▶ _GIVEN RECORDS_
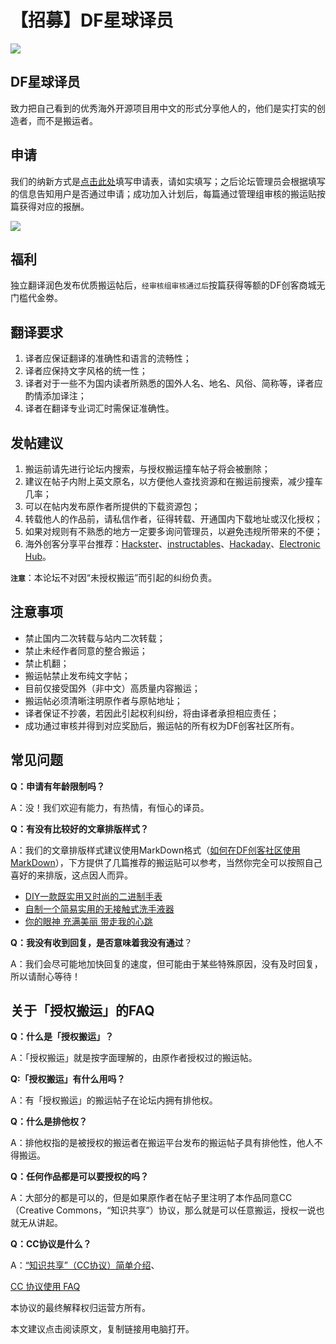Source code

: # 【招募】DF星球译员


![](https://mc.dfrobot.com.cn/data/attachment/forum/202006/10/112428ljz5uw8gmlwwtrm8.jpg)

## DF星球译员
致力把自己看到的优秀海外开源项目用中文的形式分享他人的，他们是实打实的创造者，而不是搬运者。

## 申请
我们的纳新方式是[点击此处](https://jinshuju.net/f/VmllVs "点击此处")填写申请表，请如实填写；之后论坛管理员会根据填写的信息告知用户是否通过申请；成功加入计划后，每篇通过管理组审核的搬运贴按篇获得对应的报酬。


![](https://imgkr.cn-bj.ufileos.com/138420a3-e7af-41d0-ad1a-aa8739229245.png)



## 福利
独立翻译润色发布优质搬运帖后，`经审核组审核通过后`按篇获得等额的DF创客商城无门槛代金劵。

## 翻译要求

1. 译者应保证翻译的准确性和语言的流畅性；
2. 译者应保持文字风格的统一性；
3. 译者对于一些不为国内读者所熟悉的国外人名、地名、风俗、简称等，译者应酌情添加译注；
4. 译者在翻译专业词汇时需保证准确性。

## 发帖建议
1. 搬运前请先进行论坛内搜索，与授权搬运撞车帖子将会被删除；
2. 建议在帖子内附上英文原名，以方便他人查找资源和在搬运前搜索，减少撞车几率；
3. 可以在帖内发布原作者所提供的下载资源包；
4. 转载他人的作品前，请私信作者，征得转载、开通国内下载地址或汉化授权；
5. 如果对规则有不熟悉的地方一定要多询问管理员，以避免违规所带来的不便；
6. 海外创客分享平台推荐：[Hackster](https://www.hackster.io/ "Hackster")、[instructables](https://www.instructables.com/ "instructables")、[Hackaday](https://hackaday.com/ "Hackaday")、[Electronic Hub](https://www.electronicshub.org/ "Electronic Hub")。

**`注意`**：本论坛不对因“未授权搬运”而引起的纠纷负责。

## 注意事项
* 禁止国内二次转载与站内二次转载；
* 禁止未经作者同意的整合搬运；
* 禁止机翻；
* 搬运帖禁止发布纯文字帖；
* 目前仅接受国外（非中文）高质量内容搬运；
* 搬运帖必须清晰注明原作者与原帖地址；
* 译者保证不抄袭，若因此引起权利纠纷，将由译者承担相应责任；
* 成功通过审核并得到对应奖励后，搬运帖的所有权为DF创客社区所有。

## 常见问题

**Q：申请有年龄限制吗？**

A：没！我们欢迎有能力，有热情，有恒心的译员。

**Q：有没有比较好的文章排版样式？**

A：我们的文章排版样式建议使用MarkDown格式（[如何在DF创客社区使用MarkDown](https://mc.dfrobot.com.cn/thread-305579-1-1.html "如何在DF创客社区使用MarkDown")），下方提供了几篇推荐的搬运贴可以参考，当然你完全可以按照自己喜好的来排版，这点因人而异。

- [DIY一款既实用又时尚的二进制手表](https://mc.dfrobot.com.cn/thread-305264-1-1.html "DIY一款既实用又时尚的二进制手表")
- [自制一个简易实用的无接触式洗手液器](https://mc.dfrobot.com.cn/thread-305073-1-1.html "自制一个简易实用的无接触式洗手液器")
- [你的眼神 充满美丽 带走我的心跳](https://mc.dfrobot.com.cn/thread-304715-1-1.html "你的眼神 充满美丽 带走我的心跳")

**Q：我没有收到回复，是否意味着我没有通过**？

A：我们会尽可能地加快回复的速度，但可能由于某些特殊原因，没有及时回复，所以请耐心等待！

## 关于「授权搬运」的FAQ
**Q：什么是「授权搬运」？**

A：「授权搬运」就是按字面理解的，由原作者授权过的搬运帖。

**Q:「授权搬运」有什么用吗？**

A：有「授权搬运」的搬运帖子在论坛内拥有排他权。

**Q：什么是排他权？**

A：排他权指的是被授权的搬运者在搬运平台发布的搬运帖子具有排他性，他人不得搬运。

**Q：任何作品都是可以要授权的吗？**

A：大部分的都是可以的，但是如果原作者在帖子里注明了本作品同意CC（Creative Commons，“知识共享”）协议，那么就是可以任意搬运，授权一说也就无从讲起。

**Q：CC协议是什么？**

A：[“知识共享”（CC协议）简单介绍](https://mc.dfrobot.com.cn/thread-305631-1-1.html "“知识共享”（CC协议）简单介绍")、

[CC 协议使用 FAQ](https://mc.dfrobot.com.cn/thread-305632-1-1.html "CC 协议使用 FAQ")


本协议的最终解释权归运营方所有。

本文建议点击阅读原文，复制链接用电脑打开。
---
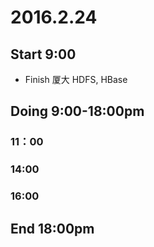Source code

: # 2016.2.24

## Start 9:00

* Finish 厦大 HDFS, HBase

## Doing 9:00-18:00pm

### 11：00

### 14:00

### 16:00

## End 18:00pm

▶ _THE TASK_
Say how many lines in the records hold "thread", with the number as the whole reply.

▶ _PROBLEM SOLUTION_
6